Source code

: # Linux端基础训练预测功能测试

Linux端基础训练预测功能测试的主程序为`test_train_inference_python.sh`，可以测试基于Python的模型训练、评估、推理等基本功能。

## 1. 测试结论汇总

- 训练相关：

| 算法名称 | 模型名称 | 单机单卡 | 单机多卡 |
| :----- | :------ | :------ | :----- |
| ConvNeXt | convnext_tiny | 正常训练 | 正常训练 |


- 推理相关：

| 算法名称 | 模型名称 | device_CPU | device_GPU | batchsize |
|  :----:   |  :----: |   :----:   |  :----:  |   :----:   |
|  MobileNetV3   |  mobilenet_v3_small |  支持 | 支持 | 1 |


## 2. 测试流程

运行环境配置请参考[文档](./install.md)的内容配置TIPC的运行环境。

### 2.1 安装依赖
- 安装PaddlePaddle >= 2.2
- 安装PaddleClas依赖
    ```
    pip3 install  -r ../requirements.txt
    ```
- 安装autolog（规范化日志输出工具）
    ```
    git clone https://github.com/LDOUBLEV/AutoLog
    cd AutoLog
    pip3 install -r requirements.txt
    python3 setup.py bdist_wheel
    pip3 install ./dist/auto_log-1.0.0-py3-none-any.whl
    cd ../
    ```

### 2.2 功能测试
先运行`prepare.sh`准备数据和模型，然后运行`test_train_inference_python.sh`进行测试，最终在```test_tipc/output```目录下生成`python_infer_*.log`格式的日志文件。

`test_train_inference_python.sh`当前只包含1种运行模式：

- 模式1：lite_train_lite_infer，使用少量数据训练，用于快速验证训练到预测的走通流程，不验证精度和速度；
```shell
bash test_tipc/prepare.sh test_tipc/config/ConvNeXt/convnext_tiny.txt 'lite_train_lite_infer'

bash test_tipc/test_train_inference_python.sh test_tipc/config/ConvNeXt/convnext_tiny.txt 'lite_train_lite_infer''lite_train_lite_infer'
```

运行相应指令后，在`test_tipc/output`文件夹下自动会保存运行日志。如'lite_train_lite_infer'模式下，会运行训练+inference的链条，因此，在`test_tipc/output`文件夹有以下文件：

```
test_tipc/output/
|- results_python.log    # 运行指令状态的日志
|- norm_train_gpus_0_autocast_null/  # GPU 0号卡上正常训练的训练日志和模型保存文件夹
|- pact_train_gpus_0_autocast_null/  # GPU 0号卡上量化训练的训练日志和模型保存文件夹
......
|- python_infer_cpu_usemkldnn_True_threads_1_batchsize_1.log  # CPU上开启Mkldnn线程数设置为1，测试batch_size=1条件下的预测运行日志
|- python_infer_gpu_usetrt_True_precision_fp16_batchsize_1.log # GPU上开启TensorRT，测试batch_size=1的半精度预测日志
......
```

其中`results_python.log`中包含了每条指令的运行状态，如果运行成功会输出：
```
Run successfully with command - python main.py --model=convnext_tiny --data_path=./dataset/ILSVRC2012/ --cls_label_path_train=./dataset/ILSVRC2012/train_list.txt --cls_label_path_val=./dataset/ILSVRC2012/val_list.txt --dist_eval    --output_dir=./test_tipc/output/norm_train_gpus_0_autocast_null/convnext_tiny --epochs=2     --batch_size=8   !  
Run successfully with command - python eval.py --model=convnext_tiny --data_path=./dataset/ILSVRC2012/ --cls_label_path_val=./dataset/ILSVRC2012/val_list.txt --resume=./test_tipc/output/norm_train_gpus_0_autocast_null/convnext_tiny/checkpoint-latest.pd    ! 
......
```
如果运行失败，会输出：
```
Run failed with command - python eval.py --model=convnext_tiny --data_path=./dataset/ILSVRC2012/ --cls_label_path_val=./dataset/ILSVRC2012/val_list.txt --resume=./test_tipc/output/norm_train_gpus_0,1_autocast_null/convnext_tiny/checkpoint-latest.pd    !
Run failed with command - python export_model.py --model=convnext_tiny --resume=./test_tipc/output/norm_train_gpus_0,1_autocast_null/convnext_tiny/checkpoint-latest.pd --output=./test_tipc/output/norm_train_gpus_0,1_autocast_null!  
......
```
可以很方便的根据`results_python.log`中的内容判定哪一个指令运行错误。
★ ★ ★ ★ ★
§ AIM OF THE EXERCISE:
A single number is the whole answer here: the number of lines in the data that include "config".

§ RESPONSE TO THIS TASK:
2